Bill de hÓra writes about RDF, triples, and quads. I think the point is RDF representa triples (X-Y-Z) but he wants to introduce another party into the relationship, e.g. he wants to distinguish (A-(X-Y-Z)) from (B-(X-Y-Z)). Apparently RDF cannot do this concisely, i.e. you need more than A, B, X, Y, and Z in order to denote that A and B relate to the same triple (X-Y-Z) in each in their own way.
Triples, quads, etc. I have to say I've not used RDF at all explicitly.
I guess "quads" are intended to support the (A-(X-Y-Z)) and (B-(X-Y-Z)) relationships concisely.
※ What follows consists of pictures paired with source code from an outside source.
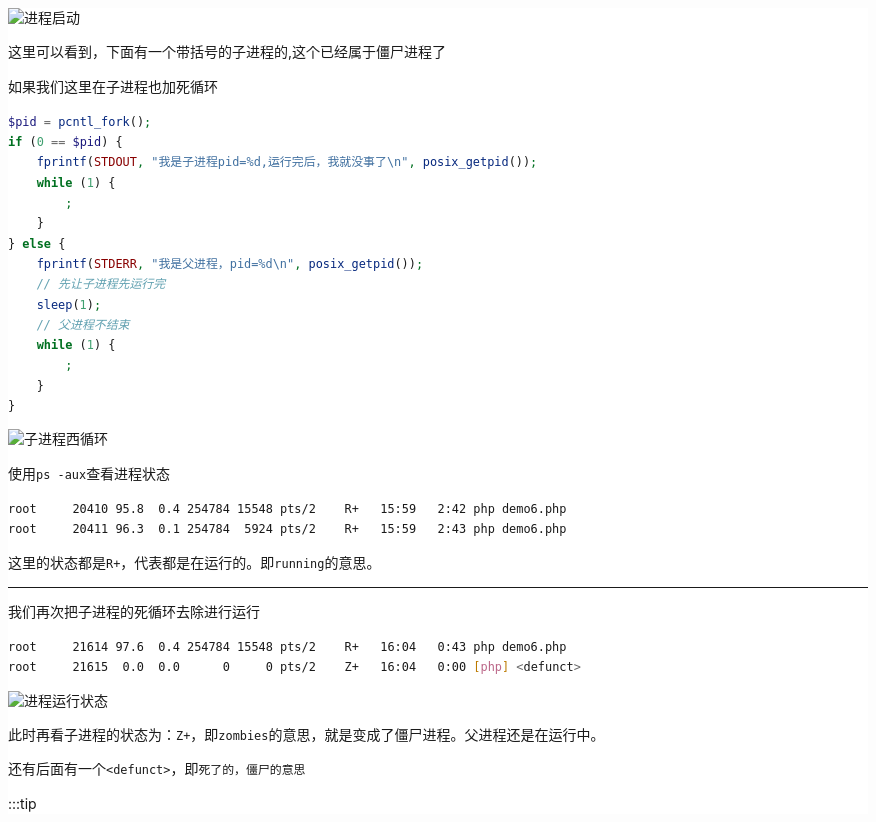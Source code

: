 ![进程启动](https://xingqiu-tuchuang-1256524210.cos.ap-shanghai.myqcloud.com/4021/20220407155758.png)



这里可以看到，下面有一个带括号的子进程的,这个已经属于僵尸进程了



如果我们这里在子进程也加死循环

```php
$pid = pcntl_fork();
if (0 == $pid) {
    fprintf(STDOUT, "我是子进程pid=%d,运行完后，我就没事了\n", posix_getpid());
    while (1) {
        ;
    }
} else {
    fprintf(STDERR, "我是父进程，pid=%d\n", posix_getpid());
    // 先让子进程先运行完
    sleep(1);
    // 父进程不结束
    while (1) {
        ;
    }
}
```

![子进程西循环](https://xingqiu-tuchuang-1256524210.cos.ap-shanghai.myqcloud.com/4021/20220407160034.png)



使用`ps -aux`查看进程状态

```bash
root     20410 95.8  0.4 254784 15548 pts/2    R+   15:59   2:42 php demo6.php
root     20411 96.3  0.1 254784  5924 pts/2    R+   15:59   2:43 php demo6.php
```

这里的状态都是`R+`，代表都是在运行的。即`running`的意思。



---

我们再次把子进程的死循环去除进行运行

```bash
root     21614 97.6  0.4 254784 15548 pts/2    R+   16:04   0:43 php demo6.php
root     21615  0.0  0.0      0     0 pts/2    Z+   16:04   0:00 [php] <defunct>
```

![进程运行状态](https://xingqiu-tuchuang-1256524210.cos.ap-shanghai.myqcloud.com/4021/20220407160613.png)

此时再看子进程的状态为：`Z+`，即`zombies`的意思，就是变成了僵尸进程。父进程还是在运行中。

还有后面有一个`<defunct>`，即`死了的，僵尸的意思`



:::tip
But, the engineer in me ignorantly wonders, won't we soon run into a desire for a fifth party in this relationship? Why stop at quads?
Quints, hexes, septs. How many is enough?
I wonder if we need a concise way of representing many occurrences of Many-Many relationships. Something like a Star Schema would simplify bulk Many-Many relationships. Bonus, it implies certain expectations about the contents of the relatonships, i.e. you can speak of measurements, occurrences, hierarchies, allocations, headers / details.
Star schemas can be seen as a shorthand notation for many implied individual RDF triples. Bonus, they are proven to be incredibly scalable and support high performance with fairly simple database implementations. The column-based storage approach goes back at least to the 1970's. Another example is Kdb, although "array based" and columnar, it's not explicitly star schema based.
I'm just thinking RDF triples are probably too primitive, and thinking out loud about what might be more expressive. Mostly I am confused about a triple to quad to (?) progression trying to represent increasingly complex relationships. Star schemas encourage a discipline, style, and simplicity into complex relationships that can scale and evolve.